Τὸ κινούμενον τῷ κινουμένῳ γιγνώσκεσθαι was the doctrine of several philosophers. Aristot. De Animâ, i. 2. Plato, Kratylus, p. 412 A: καὶ μὴν ἤ γε ἐπιστήμη μηνύει ὡς φερομένοις τοῖς πράγμασιν ἐπομένης τῆς ψυχῆς τῆς ἀξίας λόγου, καὶ οὔτε ἀπολειπομένης οὔτε προθεούσης. A remarkable passage from the comment of Philoponus (on the treatise of Aristotle De Animâ) is cited by Lassalle, ii. p. 339, describing the Herakleitean doctrine, διὰ τοῦτο ἐκ τῆς ἀναθυμιάσεως αὐτὴν ἔλεγεν (Herakleitus)· τῶν γὰρ πραγμάτων ἐν κινήσει ὄντων δεῖν καὶ τὸ γίνωσκον τὰ πράγματα ἐν κινήσει εἶναι, ἵνα συμπαράθεον αὐτοῖς ἐφάπτηται καὶ ἐφαρμόζῃ αὐτοῖς. Also Simplikius ap. Lassalle, p. 341: ἐν μεταβολῇ γὰρ συνεχεῖ τὰ ὄντα ὑποτιθέμενος ὁ Ἡράκλειτος, καὶ τὸ γνωσόμενον αὐτὰ τῇ ἐπαφῇ γίνωσκον, συνέπεσθαι ἐβούλετο ὡς ἀεὶ εἶναι κατὰ τὸ γνωστικὸν ἐν κινήσει.
105 Stobæus, Eclog. Phys. p. 58; and the passage of Philo Judæus, cited by Schleiermacher, p. 437; as well as more fully by Lassalle, vol. ii. p. 265-267 (Quis rerum divinar. hæres, p. 503, Mangey): ἓν γὰρ τὸ ἐξ ἀμφοῖν τῶν ἐναντίων, οὗ τμηθέντος γνώριμα τὰ ἐναντία. Οὐ τοῦτ’ ἐστὶν ὅ φασιν Ἕλληνες τὸν μέγαν καὶ ἀοίδιμον παρ’ αὐτοῖς Ἡράκλειτον, κεφαλαῖον τῆς αὐτοῦ προστησάμενον φιλοσοφίας, αὐχεῖν ὡς εὑρέσει καινῇ; παλαιὸν γὰρ εὕρημα Μωύσεώς ἐστιν.
Herakleitus at the opposite pole from Parmenides.
The absolute of Herakleitus stands thus at the opposite pole as compared with that of Parmenides: it is absolute movement, change, generation and destruction — negation of all substance and stability,106 temporary and unbecoming resistance of each successive particular to the destroying and renewing current of the universal. The Real, on this theory, was a generalisation, not of substances, but of facts, events, changes, revolutions, destructions, generations, &c., determined by a law of justice or necessity which endured, and which alone endured, for ever. Herakleitus had many followers, who adopted his doctrine wholly or partially, and who gave to it developments which he had not adverted to, perhaps might not have acknowledged.107 It was found an apt theme by those who, taking a religious or poetical view of the universe, dwelt upon the transitory and contemptible value of particular existences, and extolled the grandeur or power of the universal. It suggested many doubts and debates respecting the foundations of logical evidence, and the distinction of truth from falsehood; which debates will come to be noticed hereafter, when we deal with the dialectical age of Plato and Aristotle.

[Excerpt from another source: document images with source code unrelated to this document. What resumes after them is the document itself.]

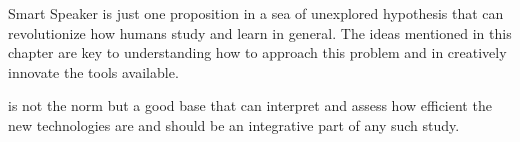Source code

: Smart Speaker is just one proposition in a sea of unexplored hypothesis that can revolutionize 
how humans study and learn in general. The ideas mentioned in this chapter are key to understanding 
how to approach this problem and in creatively innovate the tools available.

 is not the norm but a good base that can interpret and assess how efficient 
the new technologies are and should be an integrative part of any such study. 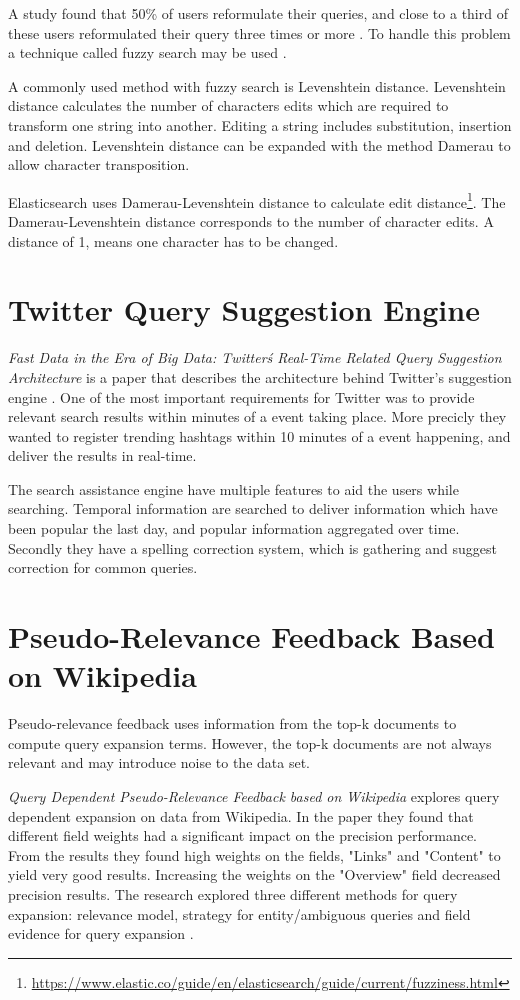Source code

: A study found that 50\% of users reformulate their queries, and close to a third of these users reformulated their query three times or more \cite{query-reformulate}.
To handle this problem a technique called fuzzy search may be used \cite{fuzzy-search}.

A commonly used method with fuzzy search is Levenshtein distance.
Levenshtein distance calculates the number of characters edits which are required to transform one string into another.
Editing a string includes substitution, insertion and deletion.
Levenshtein distance can be expanded with the method Damerau to allow character transposition.

Elasticsearch uses Damerau-Levenshtein distance to calculate edit distance\footnote{\url{https://www.elastic.co/guide/en/elasticsearch/guide/current/fuzziness.html}}.
The Damerau-Levenshtein distance corresponds to the number of character edits.
A distance of 1, means one character has to be changed.

\section{Twitter Query Suggestion Engine}
\textit{Fast Data in the Era of Big Data: Twitter\'s Real-Time Related Query Suggestion Architecture} is a paper that describes the architecture behind Twitter's suggestion engine \cite{twitter-suggestion}.
One of the most important requirements for Twitter was to provide relevant search results within minutes of a event taking place.
More precicly they wanted to register trending hashtags within 10 minutes of a event happening, and deliver the results in real-time.

The search assistance engine have multiple features to aid the users while searching.
Temporal information are searched to deliver information which have been popular the last day, and popular information aggregated over time.
Secondly they have a spelling correction system, which is gathering and suggest correction for common queries.

\section{Pseudo-Relevance Feedback Based on Wikipedia}
Pseudo-relevance feedback uses information from the top-k documents to compute query expansion terms.
However, the top-k documents are not always relevant and may introduce noise to the data set.

\textit{Query Dependent Pseudo-Relevance Feedback based on Wikipedia} explores query dependent expansion on data from Wikipedia.
In the paper they found that different field weights had a significant impact on the precision performance.
From the results they found high weights on the fields, "Links" and "Content" to yield very good results.
Increasing the weights on the "Overview" field decreased precision results.
The research explored three different methods for query expansion:
relevance model, strategy for entity/ambiguous queries and field evidence for query expansion \cite{pseudo-relevance-wikipedia}.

106 The great principle of Herakleitus, which Aristotle states in order to reject (Physic. viii. 3, p. 253, b. 10, φασί τινες κινεῖσθαι τῶν ὄντων οὐ τὰ μὲν τὰ δ’ οὐ, ἀλλὰ πάντα καὶ ἀεὶ· ἀλλὰ λανθάνειν τοῦτο τὴν ἡμετέραν αἴσθησιν) now stands averred in modern physical philosophy. Mr. Grove observes, in his instructive Treatise on the Correlation of Physical Forces, p. 22:
“Of absolute rest, Nature gives us no evidence. All matter, as far as we can discern, is ever in movement: not merely in masses, as in the planetary spheres, but also molecularly, or throughout its intimate structure. Thus every alteration of temperature produces a molecular change throughout the whole substance heated or cooled: slow chemical or electrical forces, actions of light or invisible radiant forces, are always at play; so that, as a fact, we cannot predicate of any portion of matter, that it is absolutely at rest.”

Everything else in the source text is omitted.